[EXERCISE PROMPT]
When you reach the line that contains "of information, conducting" in the data below, start reproducing lines exactly, and stop after the line that contains "## Investigate Stunts".

Stored data
#####
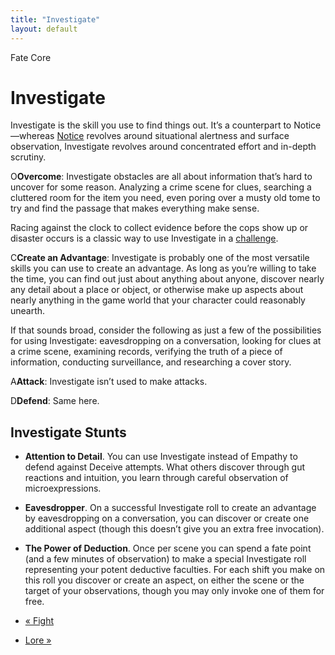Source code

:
 ```yaml
---
title: "Investigate"
layout: default
---
```

    
Fate Core

#  Investigate

Investigate is the skill you use to find things out. It’s a counterpart to
Notice—whereas [Notice](../../fate-core/notice) revolves around
situational alertness and surface observation, Investigate revolves around
concentrated effort and in-depth scrutiny.

<span class="fate_font">O</span>**Overcome**: Investigate obstacles are all about
information that’s hard to uncover for some reason. Analyzing a crime scene
for clues, searching a cluttered room for the item you need, even poring over
a musty old tome to try and find the passage that makes everything make sense.

Racing against the clock to collect evidence before the cops show up or
disaster occurs is a classic way to use Investigate in a [challenge](../../fate-core/challenges).

<span class="fate_font">C</span>**Create an Advantage**: Investigate is probably
one of the most versatile skills you can use to create an advantage. As long
as you’re willing to take the time, you can find out just about anything about
anyone, discover nearly any detail about a place or object, or otherwise make
up aspects about nearly anything in the game world that your character could
reasonably unearth.

If that sounds broad, consider the following as just a few of the
possibilities for using Investigate: eavesdropping on a conversation, looking
for clues at a crime scene, examining records, verifying the truth of a piece
of information, conducting surveillance, and researching a cover story.

<span class="fate_font">A</span>**Attack**: Investigate isn’t used to make attacks.

<span class="fate_font">D</span>**Defend**: Same here.

## Investigate Stunts

  * **Attention to Detail**. You can use Investigate instead of Empathy to defend against Deceive attempts. What others discover through gut reactions and intuition, you learn through careful observation of microexpressions.
  * **Eavesdropper**. On a successful Investigate roll to create an advantage by eavesdropping on a conversation, you can discover or create one additional aspect (though this doesn’t give you an extra free invocation).
  * **The Power of Deduction**. Once per scene you can spend a fate point (and a few minutes of observation) to make a special Investigate roll representing your potent deductive faculties. For each shift you make on this roll you discover or create an aspect, on either the scene or the target of your observations, though you may only invoke one of them for free.

  * [« Fight](/fate-core/fight)
  * [Lore »](/fate-core/lore)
#####
[TASK ANSWER]
of information, conducting surveillance, and researching a cover story.

<span class="fate_font">A</span>**Attack**: Investigate isn’t used to make attacks.

<span class="fate_font">D</span>**Defend**: Same here.

## Investigate Stunts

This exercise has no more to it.